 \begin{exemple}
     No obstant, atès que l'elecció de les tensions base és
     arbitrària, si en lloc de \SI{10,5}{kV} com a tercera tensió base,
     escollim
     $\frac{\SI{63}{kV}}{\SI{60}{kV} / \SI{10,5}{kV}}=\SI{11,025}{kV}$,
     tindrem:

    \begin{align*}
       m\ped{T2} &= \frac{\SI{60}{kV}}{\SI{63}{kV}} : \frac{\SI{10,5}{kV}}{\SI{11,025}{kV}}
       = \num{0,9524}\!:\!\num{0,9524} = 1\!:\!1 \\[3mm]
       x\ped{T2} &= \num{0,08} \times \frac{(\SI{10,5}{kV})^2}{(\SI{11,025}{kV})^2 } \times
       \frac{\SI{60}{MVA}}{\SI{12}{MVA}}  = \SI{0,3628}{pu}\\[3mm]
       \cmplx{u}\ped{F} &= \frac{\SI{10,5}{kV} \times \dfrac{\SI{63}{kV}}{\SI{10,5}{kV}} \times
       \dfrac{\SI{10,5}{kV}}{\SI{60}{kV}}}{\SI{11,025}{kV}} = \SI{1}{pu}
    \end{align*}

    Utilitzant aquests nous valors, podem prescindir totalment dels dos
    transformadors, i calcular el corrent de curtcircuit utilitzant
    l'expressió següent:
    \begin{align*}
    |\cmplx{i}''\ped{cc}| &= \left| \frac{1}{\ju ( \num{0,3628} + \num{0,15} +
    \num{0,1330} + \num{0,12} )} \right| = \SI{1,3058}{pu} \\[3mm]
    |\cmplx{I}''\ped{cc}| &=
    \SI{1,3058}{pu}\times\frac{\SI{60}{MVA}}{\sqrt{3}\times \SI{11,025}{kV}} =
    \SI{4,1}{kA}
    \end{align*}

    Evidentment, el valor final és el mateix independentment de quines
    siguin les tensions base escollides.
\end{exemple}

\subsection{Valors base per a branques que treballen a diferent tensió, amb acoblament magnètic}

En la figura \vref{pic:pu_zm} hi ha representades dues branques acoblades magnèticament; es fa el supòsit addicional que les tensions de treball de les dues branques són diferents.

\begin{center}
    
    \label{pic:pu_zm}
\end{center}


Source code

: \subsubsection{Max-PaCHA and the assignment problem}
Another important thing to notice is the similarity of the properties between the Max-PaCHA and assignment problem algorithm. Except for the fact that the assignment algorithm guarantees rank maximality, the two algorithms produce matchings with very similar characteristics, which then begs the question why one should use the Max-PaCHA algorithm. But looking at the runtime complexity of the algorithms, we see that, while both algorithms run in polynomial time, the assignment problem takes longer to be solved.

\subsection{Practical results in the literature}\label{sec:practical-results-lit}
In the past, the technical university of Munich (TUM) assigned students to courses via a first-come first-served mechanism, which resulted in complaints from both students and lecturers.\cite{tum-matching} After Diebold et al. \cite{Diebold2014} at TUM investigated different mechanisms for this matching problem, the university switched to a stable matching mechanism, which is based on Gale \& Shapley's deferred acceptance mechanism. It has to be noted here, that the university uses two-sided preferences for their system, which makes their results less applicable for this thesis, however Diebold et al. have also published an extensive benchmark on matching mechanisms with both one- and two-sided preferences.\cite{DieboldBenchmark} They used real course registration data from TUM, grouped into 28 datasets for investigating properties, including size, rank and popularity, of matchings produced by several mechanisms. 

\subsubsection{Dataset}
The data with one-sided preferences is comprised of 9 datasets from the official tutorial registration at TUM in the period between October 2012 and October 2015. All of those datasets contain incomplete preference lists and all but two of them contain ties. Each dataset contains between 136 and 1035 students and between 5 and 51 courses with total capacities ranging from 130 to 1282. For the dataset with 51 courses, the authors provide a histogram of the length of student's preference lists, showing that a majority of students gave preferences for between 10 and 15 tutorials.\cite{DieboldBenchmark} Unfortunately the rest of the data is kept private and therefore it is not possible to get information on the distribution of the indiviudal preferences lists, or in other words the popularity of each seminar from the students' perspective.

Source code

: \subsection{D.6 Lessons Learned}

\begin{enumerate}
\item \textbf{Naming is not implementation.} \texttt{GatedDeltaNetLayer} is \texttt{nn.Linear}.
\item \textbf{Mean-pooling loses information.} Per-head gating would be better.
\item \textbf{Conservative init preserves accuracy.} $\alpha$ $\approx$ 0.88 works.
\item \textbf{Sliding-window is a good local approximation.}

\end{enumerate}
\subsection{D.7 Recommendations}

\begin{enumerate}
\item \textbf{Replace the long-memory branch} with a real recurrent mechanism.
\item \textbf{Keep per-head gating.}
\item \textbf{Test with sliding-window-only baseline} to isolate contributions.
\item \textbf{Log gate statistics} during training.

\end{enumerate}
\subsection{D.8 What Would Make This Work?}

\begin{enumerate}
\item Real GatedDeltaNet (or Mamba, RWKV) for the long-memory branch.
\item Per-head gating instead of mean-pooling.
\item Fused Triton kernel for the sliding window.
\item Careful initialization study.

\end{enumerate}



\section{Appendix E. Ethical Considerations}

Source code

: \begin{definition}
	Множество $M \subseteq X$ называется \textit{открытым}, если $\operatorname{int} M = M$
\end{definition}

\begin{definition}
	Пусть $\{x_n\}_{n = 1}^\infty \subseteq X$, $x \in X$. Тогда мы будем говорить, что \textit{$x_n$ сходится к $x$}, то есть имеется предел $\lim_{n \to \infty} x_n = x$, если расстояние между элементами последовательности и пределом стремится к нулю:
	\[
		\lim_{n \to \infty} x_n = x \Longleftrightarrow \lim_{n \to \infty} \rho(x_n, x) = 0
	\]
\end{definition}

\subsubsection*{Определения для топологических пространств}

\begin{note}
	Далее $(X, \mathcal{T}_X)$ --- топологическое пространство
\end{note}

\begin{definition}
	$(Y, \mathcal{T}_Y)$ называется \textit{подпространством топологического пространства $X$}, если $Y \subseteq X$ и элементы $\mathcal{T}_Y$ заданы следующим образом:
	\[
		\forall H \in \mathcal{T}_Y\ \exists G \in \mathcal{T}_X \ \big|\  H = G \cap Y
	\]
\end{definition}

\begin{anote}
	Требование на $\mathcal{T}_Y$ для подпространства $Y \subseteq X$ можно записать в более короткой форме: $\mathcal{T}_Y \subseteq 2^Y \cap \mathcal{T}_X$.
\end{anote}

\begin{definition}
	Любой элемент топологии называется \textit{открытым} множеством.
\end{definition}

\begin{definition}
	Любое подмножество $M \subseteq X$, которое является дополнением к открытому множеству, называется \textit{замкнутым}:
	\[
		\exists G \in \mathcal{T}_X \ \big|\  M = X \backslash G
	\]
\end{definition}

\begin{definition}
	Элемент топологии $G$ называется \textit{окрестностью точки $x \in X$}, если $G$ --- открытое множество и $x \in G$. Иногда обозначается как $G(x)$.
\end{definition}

-------

_Instructions for the task:_
Whenever the string "tensió" turns up in a line above, copy that line out.

_Response to the exercise:_
     arbitrària, si en lloc de \SI{10,5}{kV} com a tercera tensió base,
\subsection{Valors base per a branques que treballen a diferent tensió, amb acoblament magnètic}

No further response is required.